Niklas Liepe (born 2 March 1990) is a German classical violinist.

== Life ==
Born in Göttingen, Liepe began his early studies at the age of twelve at the Institute for the Early Promotion of Musically highly gifted at the Hochschule für Musik, Theater und Medien Hannover (HMTM) and received lessons there from Krzysztof Węgrzyn. His studies took place at the Hochschule für Musik und Tanz Köln with Zakhar Bron and Mihaela Martin as well as at the Kronberg Academy with Ana Chumachenco and for chamber music with Oliver Wille at the HMTM Hannover.

Liepe has successfully participated in numerous national and international competitions. He is a prizewinner of the Deutscher Musikwettbewerb, the European Broadcasting Union New Talent Competition, a two-time winner of the Henryk Wieniawski Violin Competition Poland, the International Kocian Violin Competition Czech Republic, cultural prize winner of the Norddeutscher Rundfunk, the Braunschweig Classix Competition, the International Da Ponte Competition and the Gdańsk Festival Weeks in Poland.

Liepe has performed as a soloist with the Frankfurter Opern- und Museumsorchester, the Slovak Radio Symphony Orchestra, the Camerata Wrocław, the Deutsche Radio Philharmonie Saarbrücken Kaiserslautern, the Staatsorchester Braunschweig, the Vogtland Philharmonie Greiz Reichenbach, the Staatsorchester Braunschweig, the Staatsorchester Rheinische Philharmonie, the Brandenburgisches Staatsorchester Frankfurt (Oder), the Landesjugendsinfonieorchester Hessen as well as the East-West Chamber Orchestra and the Bayerisches Kammerorchester Bad Brückenau. His conducting partners have included Christoph Eschenbach, John Holloway, Gregor Bühl, Hartmut Haenchen, Heribert Beissel, Jiri Malát and Nicolás Pasquet. He has played concerts throughout Europe, Australia, the US and Asia and has appeared at festivals such as the Schwetzingen Festival and Dresden Music Festival, the Walkenrieder Kreuzgangkonzerte, the Verbier Festival in Switzerland, and the International Art Festival in Russia.

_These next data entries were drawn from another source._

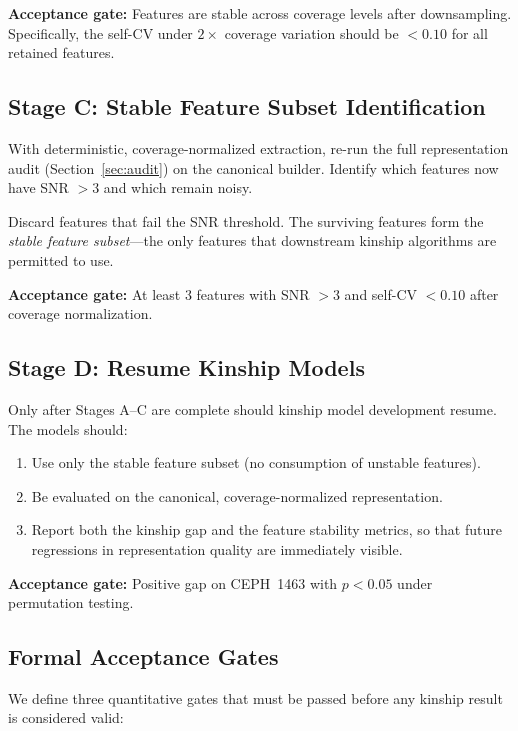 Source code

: \documentclass{../yalumba}
\begin{document}
\textbf{Acceptance gate:} Features are stable across coverage levels after
downsampling. Specifically, the self-CV under $2\times$ coverage variation
should be $< 0.10$ for all retained features.

\subsection{Stage C: Stable Feature Subset Identification}

With deterministic, coverage-normalized extraction, re-run the full
representation audit (Section~\ref{sec:audit}) on the canonical builder.
Identify which features now have SNR $> 3$ and which remain noisy.

Discard features that fail the SNR threshold. The surviving features form the
\textit{stable feature subset}---the only features that downstream kinship
algorithms are permitted to use.

\textbf{Acceptance gate:} At least 3 features with SNR $> 3$ and self-CV
$< 0.10$ after coverage normalization.

\subsection{Stage D: Resume Kinship Models}

Only after Stages A--C are complete should kinship model development resume.
The models should:
\begin{enumerate}[leftmargin=2em]
  \item Use only the stable feature subset (no consumption of unstable features).
  \item Be evaluated on the canonical, coverage-normalized representation.
  \item Report both the kinship gap and the feature stability metrics, so that
    future regressions in representation quality are immediately visible.
\end{enumerate}

\textbf{Acceptance gate:} Positive gap on CEPH~1463 with $p < 0.05$ under
permutation testing.

\subsection{Formal Acceptance Gates}

We define three quantitative gates that must be passed before any kinship
result is considered valid:
\end{document}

Chamber music also finds its place in Liepe's artistic output. He has performed with artists such as Gidon Kremer, Yuri Bashmet, Fazıl Say, Christoph Eschenbach and András Schiff. He has been performing in the Duo Liepe together with his brother, the pianist Nils Liepe, since his youth. In 2017, he founded an international festival in Hanover together with Nils Liepe. In addition, there are progressive projects, such as The New Paganini Project.

Liepe plays on a violin by Guarneri del Gesù.

== Recording==
- 2020 GoldbergReflections (Sony Classical). NDR Radiophilharmonie under the conduct of Jamie Phillips.
- 2018 The New Paganini Project(Sony Classical). Deutsche Radiophilharmonie Saarbrücken/Kaiserslautern.
- 2014 Impresiones Espanolas. (Profil, DDD). Works by Albeniz, Schtschedrin, Sarasate, Granados, Ginastera, Cassado and Turina.